Cristina, sem querer sugerir que há uma relação de causa/efeito entre Caravaggio e Bresson, como achaste melhor salientar, mais um pormenor de Caravaggio que outra entrevista de Bresson, desta vez a Michel Ciment, me fez lembrar.
Num passo da entrevista, Bresson refere-se aos planos, muito criticados por alguns, de pernas de pessoas sobre os passeios em L’Argent, lembrando comentários depreciativos semelhantes a propósito de planos de patas de cavalos em Lancelot du Lac.
(Para Bresson, estes planos têm a ver com uma questão de ponto de vista e de percepção: «In everyday life, we often look down at the ground as we walk, or perhaps a bit higher, but we don’t necessarily look everyone full in the face […]». No caso específico de Lancelot du Lac, queria sobretudo chamar a atenção para a força muscular dos animais.)
A referência a estes planos de Lancelot du Lac trouxe-me à memória A Conversão de S. Paulo, de Caravaggio, onde também a metade inferior do cavalo é bastante enfatizada.

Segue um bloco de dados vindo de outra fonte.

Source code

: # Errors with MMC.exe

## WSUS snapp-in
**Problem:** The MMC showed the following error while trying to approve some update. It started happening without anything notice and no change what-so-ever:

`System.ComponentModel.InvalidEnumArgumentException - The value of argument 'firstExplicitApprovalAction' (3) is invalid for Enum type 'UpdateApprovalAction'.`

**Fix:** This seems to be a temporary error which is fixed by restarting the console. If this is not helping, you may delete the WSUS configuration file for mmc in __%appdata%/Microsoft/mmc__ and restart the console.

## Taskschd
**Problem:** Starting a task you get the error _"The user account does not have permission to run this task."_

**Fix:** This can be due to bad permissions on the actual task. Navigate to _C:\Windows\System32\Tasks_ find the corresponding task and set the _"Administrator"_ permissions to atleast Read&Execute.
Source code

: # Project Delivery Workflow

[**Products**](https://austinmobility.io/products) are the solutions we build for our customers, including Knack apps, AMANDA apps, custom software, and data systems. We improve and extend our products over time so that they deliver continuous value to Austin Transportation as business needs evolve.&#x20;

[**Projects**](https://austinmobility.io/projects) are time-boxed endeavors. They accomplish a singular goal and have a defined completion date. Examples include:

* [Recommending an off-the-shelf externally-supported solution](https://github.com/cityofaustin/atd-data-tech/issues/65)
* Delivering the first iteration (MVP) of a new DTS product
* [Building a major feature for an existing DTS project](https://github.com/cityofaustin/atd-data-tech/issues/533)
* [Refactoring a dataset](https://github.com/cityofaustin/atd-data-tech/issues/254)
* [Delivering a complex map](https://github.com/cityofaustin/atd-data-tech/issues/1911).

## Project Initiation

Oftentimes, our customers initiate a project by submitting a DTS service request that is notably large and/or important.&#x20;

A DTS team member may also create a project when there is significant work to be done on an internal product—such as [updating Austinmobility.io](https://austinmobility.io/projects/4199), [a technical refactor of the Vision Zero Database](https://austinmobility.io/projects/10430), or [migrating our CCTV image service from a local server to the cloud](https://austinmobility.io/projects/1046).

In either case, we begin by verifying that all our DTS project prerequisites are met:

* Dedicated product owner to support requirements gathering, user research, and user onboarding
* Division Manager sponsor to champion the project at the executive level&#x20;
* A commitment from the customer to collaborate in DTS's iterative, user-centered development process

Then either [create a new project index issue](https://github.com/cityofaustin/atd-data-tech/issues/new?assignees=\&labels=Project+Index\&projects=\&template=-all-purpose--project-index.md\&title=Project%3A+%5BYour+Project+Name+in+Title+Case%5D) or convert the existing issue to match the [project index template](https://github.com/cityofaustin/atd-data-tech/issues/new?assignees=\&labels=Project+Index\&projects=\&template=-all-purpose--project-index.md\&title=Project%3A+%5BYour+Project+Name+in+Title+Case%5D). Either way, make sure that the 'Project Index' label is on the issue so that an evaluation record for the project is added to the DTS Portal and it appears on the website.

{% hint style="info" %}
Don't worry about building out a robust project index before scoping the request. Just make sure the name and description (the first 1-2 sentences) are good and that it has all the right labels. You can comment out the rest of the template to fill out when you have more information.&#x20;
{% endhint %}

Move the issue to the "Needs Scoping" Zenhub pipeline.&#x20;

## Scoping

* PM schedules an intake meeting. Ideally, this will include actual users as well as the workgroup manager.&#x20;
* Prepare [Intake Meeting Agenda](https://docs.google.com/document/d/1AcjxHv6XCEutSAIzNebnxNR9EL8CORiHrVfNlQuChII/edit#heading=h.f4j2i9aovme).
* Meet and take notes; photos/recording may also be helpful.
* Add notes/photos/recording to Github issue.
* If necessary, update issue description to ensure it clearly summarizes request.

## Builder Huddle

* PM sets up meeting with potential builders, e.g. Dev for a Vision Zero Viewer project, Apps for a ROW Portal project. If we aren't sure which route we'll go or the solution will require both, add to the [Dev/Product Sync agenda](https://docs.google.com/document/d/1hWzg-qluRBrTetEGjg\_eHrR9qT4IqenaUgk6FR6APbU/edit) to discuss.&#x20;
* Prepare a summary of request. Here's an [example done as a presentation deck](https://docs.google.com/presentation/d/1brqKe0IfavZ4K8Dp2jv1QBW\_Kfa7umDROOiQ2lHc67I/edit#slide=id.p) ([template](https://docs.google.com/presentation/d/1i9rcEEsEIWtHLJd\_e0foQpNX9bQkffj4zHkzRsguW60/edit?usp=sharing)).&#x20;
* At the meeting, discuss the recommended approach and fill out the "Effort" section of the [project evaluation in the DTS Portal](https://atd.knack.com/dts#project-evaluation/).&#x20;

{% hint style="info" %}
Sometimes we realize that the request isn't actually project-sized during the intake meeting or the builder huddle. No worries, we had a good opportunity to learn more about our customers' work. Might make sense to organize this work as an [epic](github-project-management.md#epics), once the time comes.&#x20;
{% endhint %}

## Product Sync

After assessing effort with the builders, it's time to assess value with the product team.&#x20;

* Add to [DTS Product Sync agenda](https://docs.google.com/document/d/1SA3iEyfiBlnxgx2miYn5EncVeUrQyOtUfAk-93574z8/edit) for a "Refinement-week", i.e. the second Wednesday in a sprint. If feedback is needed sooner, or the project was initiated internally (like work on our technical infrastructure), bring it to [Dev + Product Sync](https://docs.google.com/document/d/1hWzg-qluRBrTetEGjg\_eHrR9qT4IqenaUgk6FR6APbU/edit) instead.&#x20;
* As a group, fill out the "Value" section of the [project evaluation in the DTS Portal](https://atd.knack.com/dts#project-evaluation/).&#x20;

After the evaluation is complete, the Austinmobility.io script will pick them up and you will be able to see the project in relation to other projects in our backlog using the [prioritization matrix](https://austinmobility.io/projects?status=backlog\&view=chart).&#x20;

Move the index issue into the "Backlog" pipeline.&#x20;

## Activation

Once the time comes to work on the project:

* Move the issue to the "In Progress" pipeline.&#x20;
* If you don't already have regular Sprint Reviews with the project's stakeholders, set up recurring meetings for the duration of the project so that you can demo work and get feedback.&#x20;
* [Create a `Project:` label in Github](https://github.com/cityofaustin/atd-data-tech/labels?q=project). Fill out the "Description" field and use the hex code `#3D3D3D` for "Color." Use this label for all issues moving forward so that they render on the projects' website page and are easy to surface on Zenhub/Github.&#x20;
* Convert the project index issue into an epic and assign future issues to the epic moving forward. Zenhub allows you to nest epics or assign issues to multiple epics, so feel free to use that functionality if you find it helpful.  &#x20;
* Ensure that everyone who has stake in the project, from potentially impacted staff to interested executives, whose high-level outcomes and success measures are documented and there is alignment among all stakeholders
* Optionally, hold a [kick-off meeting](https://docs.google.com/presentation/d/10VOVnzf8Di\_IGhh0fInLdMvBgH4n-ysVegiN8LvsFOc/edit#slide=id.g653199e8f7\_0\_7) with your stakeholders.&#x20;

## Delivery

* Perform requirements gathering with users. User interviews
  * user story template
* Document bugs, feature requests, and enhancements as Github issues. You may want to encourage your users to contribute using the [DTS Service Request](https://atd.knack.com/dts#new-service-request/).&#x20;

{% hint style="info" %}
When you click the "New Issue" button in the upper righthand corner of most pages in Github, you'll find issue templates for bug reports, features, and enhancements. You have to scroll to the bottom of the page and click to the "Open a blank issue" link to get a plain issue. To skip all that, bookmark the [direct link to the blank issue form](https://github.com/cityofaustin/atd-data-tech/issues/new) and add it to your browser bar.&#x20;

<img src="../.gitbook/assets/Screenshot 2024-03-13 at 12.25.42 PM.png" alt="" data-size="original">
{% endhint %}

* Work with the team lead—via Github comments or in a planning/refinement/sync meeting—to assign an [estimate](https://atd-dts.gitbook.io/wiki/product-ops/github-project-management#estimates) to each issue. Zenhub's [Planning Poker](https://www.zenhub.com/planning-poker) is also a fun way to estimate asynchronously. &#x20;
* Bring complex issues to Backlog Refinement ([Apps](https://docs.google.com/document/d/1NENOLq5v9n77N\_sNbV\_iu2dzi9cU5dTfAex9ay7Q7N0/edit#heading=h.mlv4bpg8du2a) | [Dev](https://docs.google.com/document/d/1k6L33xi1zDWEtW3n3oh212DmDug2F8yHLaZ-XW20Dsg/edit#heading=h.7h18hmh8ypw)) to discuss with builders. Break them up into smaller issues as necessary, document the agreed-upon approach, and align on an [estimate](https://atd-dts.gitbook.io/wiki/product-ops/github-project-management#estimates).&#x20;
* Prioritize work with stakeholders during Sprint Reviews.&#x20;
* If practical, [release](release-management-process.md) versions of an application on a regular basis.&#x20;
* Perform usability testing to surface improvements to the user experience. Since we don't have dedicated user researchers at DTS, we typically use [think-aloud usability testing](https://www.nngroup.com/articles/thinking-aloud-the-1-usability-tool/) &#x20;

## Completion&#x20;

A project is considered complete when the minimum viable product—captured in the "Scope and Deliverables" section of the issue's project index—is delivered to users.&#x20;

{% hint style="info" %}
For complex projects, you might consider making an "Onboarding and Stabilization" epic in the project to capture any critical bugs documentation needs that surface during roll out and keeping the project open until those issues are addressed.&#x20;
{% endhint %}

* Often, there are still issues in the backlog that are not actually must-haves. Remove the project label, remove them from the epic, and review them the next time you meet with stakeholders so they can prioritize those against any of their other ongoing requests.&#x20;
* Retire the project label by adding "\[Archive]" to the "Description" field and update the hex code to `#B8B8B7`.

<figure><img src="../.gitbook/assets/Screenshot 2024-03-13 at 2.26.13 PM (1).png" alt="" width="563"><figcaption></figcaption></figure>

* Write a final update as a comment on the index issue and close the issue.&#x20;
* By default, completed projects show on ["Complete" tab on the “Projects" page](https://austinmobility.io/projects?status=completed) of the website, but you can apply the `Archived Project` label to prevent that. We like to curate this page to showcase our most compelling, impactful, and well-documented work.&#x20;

A referência a estes planos de Lancelot du Lac trouxe-me à memória A Conversão de S. Paulo, de Caravaggio, onde também a metade inferior do cavalo é bastante enfatizada.
Há uma história engraçada a propósito deste quadro de Caravaggio. A Conversão de S. Paulo foi uma encomenda da Igreja de Santa Maria del Popolo. Quando concluído, chegou a ser considerado um pouco provocatório pelo facto de o cavalo ocupar quase todo o espaço da tela, em detrimento da figura do santo.
Conta-se que um padre dessa igreja perguntou a Caravaggio: «Por que razão colocaste o cavalo no centro e S. Paulo por terra? Este cavalo é Deus?».
Ao que Caravaggio terá respondido: «Não, mas está na luz de Deus».
Não sei se Bresson conhecia o episódio, mas palpita-me que teria gostado desta resposta.